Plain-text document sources
* * * *
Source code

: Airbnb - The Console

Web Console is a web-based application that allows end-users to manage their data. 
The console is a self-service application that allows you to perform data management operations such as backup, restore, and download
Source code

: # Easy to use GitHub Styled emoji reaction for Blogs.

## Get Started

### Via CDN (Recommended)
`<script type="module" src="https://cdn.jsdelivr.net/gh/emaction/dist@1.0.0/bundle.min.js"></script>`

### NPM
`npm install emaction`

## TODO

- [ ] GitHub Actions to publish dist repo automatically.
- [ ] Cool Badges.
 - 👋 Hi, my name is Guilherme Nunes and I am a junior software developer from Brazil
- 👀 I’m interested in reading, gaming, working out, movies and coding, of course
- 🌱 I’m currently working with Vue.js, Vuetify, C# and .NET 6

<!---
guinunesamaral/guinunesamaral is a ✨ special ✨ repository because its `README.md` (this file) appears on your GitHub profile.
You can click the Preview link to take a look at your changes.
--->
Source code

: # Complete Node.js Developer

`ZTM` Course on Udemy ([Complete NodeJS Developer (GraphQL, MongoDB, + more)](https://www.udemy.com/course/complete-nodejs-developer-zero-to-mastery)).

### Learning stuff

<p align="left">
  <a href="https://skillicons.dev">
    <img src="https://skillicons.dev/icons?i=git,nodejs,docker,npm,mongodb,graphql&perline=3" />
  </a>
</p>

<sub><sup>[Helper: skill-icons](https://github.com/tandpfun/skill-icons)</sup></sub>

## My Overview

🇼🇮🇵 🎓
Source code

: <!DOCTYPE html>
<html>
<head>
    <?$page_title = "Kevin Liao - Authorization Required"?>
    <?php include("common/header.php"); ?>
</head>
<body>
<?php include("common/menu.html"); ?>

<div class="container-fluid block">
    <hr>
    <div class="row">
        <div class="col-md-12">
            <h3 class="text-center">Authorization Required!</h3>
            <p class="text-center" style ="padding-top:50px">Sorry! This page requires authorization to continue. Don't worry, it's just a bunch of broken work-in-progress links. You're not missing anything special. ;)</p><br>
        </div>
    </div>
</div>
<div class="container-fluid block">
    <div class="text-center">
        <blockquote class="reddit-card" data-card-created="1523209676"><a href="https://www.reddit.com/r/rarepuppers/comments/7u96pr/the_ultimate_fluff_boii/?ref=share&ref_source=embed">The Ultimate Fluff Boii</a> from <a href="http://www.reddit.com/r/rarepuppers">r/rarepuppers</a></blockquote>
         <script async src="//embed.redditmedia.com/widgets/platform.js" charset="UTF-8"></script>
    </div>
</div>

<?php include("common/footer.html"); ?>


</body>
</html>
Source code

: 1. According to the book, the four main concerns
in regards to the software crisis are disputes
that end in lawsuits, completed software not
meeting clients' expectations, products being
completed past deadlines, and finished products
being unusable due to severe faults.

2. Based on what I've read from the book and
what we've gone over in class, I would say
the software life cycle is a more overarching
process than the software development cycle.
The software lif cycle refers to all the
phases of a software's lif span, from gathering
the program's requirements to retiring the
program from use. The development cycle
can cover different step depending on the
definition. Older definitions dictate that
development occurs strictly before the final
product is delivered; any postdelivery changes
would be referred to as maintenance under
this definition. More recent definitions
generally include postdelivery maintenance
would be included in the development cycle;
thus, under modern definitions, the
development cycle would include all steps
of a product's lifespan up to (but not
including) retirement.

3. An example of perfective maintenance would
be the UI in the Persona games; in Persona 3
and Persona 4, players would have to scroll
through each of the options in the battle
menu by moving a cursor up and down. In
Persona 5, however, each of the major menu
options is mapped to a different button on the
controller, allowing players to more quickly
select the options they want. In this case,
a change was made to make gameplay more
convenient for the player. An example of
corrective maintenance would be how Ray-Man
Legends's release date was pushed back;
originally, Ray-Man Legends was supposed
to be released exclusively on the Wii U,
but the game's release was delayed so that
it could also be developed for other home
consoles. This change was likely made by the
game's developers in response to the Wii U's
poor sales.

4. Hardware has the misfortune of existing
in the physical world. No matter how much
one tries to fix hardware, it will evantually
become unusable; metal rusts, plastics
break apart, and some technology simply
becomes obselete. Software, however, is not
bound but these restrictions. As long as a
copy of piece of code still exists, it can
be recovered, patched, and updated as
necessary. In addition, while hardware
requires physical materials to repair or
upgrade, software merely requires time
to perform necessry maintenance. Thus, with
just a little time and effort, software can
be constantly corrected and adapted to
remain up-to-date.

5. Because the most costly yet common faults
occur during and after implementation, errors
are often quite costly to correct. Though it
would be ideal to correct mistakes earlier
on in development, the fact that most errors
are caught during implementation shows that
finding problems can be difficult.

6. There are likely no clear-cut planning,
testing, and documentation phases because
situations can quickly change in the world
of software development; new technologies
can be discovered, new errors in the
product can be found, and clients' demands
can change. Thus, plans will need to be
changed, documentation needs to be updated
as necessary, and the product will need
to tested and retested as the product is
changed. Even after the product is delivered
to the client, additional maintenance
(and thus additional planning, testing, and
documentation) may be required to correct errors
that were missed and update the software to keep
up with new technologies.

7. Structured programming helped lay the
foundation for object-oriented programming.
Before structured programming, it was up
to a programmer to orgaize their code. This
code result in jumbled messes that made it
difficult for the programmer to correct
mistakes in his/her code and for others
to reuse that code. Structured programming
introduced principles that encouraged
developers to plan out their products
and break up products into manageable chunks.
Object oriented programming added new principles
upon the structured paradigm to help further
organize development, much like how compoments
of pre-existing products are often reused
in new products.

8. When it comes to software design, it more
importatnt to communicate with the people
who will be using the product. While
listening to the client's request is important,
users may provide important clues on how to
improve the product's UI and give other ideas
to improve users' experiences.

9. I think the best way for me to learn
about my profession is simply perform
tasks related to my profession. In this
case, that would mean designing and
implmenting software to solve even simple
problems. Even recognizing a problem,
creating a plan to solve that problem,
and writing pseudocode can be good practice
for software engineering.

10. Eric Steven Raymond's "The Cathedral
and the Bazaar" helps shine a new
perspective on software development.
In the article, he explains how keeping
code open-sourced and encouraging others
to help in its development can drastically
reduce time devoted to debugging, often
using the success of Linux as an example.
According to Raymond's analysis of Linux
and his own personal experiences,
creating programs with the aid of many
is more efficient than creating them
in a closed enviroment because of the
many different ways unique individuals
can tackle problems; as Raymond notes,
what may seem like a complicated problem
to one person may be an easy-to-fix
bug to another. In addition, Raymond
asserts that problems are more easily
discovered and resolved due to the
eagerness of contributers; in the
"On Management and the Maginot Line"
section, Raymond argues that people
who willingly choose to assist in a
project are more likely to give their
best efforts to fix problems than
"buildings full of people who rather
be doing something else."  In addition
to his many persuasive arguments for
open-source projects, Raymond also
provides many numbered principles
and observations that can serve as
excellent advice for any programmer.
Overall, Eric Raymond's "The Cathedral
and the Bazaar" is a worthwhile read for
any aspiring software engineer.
* * * *
• **WORK ORDER**
Which lines above run from the one containing "are often quite costly to correct. Though it" to the one containing "shine a new"? Give them again exactly, both ends included.

• **RESULT BELOW**
are often quite costly to correct. Though it
would be ideal to correct mistakes earlier
on in development, the fact that most errors
are caught during implementation shows that
finding problems can be difficult.

6. There are likely no clear-cut planning,
testing, and documentation phases because
situations can quickly change in the world
of software development; new technologies
can be discovered, new errors in the
product can be found, and clients' demands
can change. Thus, plans will need to be
changed, documentation needs to be updated
as necessary, and the product will need
to tested and retested as the product is
changed. Even after the product is delivered
to the client, additional maintenance
(and thus additional planning, testing, and
documentation) may be required to correct errors
that were missed and update the software to keep
up with new technologies.

7. Structured programming helped lay the
foundation for object-oriented programming.
Before structured programming, it was up
to a programmer to orgaize their code. This
code result in jumbled messes that made it
difficult for the programmer to correct
mistakes in his/her code and for others
to reuse that code. Structured programming
introduced principles that encouraged
developers to plan out their products
and break up products into manageable chunks.
Object oriented programming added new principles
upon the structured paradigm to help further
organize development, much like how compoments
of pre-existing products are often reused
in new products.

8. When it comes to software design, it more
importatnt to communicate with the people
who will be using the product. While
listening to the client's request is important,
users may provide important clues on how to
improve the product's UI and give other ideas
to improve users' experiences.

9. I think the best way for me to learn
about my profession is simply perform
tasks related to my profession. In this
case, that would mean designing and
implmenting software to solve even simple
problems. Even recognizing a problem,
creating a plan to solve that problem,
and writing pseudocode can be good practice
for software engineering.

10. Eric Steven Raymond's "The Cathedral
and the Bazaar" helps shine a new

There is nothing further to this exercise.